Here are the steps that are covered in this guide:

Collecting Microservice Metrics with Prometheus
Aggregating and Transforming Data with Channels
Combining Transformed Data with a Fan-In Mechanism
Transportating Data and Binding with Channels and WaitGroups
Receiving Data from Applications
Understanding Concurrency at Scale

Before we dive in, let’s briefly discuss why using concurrency can be so beneficial.

How Does Concurrency Help Improve App Performance?

If you don’t build applications that can scale up when there is an increased load and simultaneously scale down when the load is less, you aren’t doing justice to both the users and the application you’re building.

If your application does not scale up as the circumstances require, customers will experience service outages, increased waiting times, and low service availability. On the other hand, if your application does not scale down, you will consume more resources and will pay more money — making your application less efficient and more expensive.

Since neither of these outcomes are suitable, you should follow best practices — pod autoscaling (PA) rules — when setting your application in orchestration services. Depending on your company’s policies and the cloud provider’s policies, scaling can either be vertical or horizontal.

Ultimately, your application will run on your native machine or a machine physically far away from you. The machines often have multiple cores; as such, it would be most feasible to write concurrent execution codes to optimize performance.

With that in mind, let’s dive into how to use concurrency in Golang!

Collecting Microservice Metrics with Prometheus

When applications run in the cloud, there’s almost no visibility into microservices. So, the paradigm of observability steps in, as it’s very important to know about the state of your application at a given point in time. Many observability tools have to be set up to check the state of your application and the main pillars of observability, including logging, metrics, and traces.

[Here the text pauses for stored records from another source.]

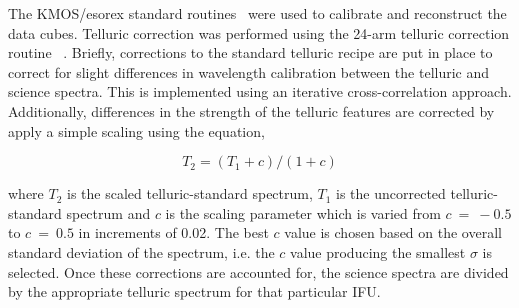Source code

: \documentclass[useAMS,usenatbib]{mn2e}
\begin{document}
The KMOS/esorex standard routines~\citep[SPARK;][]{2013A&A...558A..56D} were used to calibrate and reconstruct the data cubes.
Telluric correction was performed using the 24-arm telluric correction routine
~\citep[described in detail by][]{2015ApJ...803...14P}.
Briefly, corrections to the standard telluric recipe are put in place to correct for slight differences in wavelength calibration between the telluric and science spectra.
This is implemented using an iterative cross-correlation approach.
Additionally, differences in the strength of the telluric features are corrected by apply a simple scaling using the equation,

\begin{equation}
  T_{2} = (T_{1} + c) / (1 + c)
\end{equation}

\noindent where $T_{2}$ is the scaled telluric-standard spectrum, $T_{1}$ is the uncorrected telluric-standard spectrum and $c$ is the scaling parameter which is varied from $c~=~-0.5$ to $c~=~0.5$ in increments of 0.02.
The best $c$ value is chosen based on the overall standard deviation of the spectrum, i.e. the $c$ value producing the smallest $\sigma$ is selected.
Once these corrections are accounted for, the science spectra are divided by the appropriate telluric spectrum for that particular IFU.
\end{document}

concurrency in golang: collecting metrics with prometheus

Metrics are set counters that track major or minor events in your application. Unlike logs, these are not descriptions of a specific event but a numeric count of the events tracked in the application.

Based on the metrics, alerts can be set that can notify us of the increased number of errors or increased request rate on our services — which can then be analyzed before appropriate steps are taken (as discussed above for autoscaling). These give us insights into how the application is behaving in the cloud without having to manually log in to the cloud machine itself.

Today’s leading technological solutions don’t wait for customers to report the issues. Instead, they set up alerting and monitoring systems to mitigate the issues successfully before they occur.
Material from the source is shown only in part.